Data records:
+++++
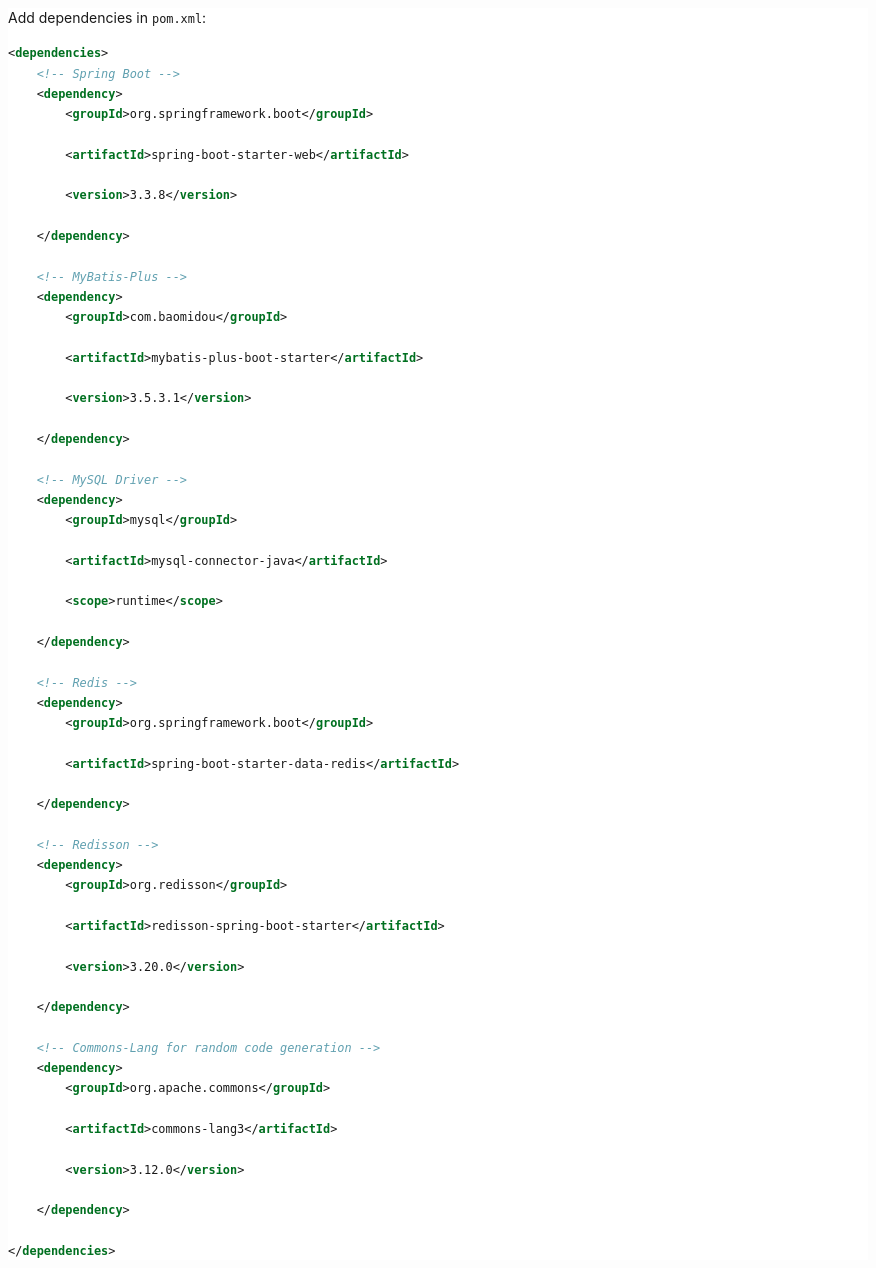Add dependencies in `pom.xml`:

```xml
<dependencies>
    <!-- Spring Boot -->
    <dependency>
        <groupId>org.springframework.boot</groupId>

        <artifactId>spring-boot-starter-web</artifactId>

        <version>3.3.8</version>

    </dependency>

    <!-- MyBatis-Plus -->
    <dependency>
        <groupId>com.baomidou</groupId>

        <artifactId>mybatis-plus-boot-starter</artifactId>

        <version>3.5.3.1</version>

    </dependency>

    <!-- MySQL Driver -->
    <dependency>
        <groupId>mysql</groupId>

        <artifactId>mysql-connector-java</artifactId>

        <scope>runtime</scope>

    </dependency>

    <!-- Redis -->
    <dependency>
        <groupId>org.springframework.boot</groupId>

        <artifactId>spring-boot-starter-data-redis</artifactId>

    </dependency>

    <!-- Redisson -->
    <dependency>
        <groupId>org.redisson</groupId>

        <artifactId>redisson-spring-boot-starter</artifactId>

        <version>3.20.0</version>

    </dependency>

    <!-- Commons-Lang for random code generation -->
    <dependency>
        <groupId>org.apache.commons</groupId>

        <artifactId>commons-lang3</artifactId>

        <version>3.12.0</version>

    </dependency>

</dependencies>

```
+++++
(DIRECTIONS)
How many lines in the entries contain the string "groupId"? Answer with the number only.

(RESPONSE AREA)
6